* _REQUIREMENT_: From the material below, copy each line that holds the word "article".

* _DATA LISTING_:
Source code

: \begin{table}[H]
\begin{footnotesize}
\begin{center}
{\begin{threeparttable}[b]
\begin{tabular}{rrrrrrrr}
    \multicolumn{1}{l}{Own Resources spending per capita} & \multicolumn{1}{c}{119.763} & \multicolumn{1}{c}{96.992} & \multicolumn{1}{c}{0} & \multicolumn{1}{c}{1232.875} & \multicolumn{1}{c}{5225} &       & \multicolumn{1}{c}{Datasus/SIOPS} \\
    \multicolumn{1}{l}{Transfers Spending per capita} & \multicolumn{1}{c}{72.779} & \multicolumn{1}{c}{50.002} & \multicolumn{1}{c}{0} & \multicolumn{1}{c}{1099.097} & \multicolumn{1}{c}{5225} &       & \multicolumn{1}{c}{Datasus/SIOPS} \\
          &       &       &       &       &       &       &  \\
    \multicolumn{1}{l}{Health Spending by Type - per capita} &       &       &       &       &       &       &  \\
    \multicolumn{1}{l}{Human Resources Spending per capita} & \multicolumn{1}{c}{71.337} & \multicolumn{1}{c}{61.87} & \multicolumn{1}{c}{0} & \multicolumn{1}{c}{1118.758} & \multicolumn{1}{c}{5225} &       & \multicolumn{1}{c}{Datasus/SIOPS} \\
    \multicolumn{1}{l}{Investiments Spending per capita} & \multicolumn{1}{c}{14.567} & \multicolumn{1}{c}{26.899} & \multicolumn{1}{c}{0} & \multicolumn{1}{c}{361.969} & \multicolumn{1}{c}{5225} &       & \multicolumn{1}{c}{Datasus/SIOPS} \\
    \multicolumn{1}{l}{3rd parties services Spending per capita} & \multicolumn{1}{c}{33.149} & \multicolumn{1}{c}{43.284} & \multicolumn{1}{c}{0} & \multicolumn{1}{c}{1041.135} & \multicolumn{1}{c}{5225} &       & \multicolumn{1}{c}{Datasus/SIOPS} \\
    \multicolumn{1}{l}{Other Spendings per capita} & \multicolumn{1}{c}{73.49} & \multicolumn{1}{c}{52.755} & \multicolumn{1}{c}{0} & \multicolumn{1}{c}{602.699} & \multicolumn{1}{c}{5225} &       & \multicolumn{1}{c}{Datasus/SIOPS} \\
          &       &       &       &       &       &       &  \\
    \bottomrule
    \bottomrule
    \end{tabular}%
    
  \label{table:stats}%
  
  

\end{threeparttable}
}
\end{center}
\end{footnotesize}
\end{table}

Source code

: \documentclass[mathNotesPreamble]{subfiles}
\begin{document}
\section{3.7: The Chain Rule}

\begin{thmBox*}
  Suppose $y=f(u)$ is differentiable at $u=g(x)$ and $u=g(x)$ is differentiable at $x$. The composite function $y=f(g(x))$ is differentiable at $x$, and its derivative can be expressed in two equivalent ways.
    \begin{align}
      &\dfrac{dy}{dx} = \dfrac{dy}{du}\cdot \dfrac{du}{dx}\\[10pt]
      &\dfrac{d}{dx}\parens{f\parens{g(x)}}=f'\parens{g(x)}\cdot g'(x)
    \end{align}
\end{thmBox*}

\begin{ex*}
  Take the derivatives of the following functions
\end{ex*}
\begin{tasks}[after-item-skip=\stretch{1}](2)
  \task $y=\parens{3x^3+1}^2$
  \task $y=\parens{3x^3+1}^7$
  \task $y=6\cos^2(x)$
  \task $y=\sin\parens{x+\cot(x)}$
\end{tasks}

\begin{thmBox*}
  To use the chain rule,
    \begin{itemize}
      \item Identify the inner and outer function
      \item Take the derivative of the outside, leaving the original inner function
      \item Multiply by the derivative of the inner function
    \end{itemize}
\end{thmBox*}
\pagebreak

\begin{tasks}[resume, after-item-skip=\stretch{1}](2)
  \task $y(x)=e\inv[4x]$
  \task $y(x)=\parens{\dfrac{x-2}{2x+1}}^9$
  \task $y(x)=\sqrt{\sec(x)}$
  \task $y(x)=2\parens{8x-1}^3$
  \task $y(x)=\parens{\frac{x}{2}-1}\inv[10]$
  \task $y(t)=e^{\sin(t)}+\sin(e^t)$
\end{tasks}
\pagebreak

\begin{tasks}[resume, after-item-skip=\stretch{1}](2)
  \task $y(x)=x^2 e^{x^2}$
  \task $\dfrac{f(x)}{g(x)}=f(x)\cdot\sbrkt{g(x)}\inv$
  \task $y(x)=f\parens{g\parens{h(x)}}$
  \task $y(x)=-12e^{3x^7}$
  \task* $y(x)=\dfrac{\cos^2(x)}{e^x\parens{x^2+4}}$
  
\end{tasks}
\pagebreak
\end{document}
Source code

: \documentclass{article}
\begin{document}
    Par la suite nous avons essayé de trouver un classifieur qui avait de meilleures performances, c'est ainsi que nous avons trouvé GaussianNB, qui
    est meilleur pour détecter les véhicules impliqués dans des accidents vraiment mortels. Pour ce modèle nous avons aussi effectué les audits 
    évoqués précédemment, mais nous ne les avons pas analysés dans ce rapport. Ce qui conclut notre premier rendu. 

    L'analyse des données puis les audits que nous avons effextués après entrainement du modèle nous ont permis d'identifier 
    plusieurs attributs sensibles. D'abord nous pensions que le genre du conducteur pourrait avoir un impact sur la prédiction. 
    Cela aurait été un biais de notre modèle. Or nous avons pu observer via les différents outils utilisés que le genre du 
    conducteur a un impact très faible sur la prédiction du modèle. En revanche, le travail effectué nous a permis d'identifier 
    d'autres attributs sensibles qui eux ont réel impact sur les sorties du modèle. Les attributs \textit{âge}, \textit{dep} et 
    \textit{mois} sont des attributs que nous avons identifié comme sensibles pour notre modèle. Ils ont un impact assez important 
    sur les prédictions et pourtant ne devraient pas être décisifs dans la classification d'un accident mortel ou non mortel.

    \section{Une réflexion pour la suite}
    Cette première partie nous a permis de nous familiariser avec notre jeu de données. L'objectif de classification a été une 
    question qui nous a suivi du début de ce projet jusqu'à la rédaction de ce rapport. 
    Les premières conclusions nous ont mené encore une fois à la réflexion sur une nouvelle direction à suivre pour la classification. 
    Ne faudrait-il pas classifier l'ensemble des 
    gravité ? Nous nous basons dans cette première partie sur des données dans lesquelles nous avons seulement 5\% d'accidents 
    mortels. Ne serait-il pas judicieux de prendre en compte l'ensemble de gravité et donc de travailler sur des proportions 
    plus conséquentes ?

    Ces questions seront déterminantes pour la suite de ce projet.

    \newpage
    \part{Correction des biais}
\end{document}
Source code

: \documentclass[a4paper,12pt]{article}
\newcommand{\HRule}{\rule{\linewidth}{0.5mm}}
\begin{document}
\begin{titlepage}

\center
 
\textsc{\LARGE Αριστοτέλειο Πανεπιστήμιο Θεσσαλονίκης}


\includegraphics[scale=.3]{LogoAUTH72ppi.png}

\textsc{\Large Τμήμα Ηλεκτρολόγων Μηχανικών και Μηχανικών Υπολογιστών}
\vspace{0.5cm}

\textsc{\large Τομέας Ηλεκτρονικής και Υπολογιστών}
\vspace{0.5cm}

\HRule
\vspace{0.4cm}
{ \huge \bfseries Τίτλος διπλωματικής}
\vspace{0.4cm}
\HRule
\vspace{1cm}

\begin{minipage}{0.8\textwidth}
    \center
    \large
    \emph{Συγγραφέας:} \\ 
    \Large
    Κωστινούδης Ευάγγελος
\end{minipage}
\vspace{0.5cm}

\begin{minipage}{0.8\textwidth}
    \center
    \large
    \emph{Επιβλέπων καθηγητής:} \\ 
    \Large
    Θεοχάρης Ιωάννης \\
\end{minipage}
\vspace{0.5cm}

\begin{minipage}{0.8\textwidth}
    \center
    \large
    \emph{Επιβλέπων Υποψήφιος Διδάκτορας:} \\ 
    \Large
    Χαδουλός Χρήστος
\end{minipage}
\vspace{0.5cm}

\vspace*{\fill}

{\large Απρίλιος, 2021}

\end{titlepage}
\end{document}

* _EXERCISE OUTPUT_:
: \documentclass{article}
: \documentclass[a4paper,12pt]{article}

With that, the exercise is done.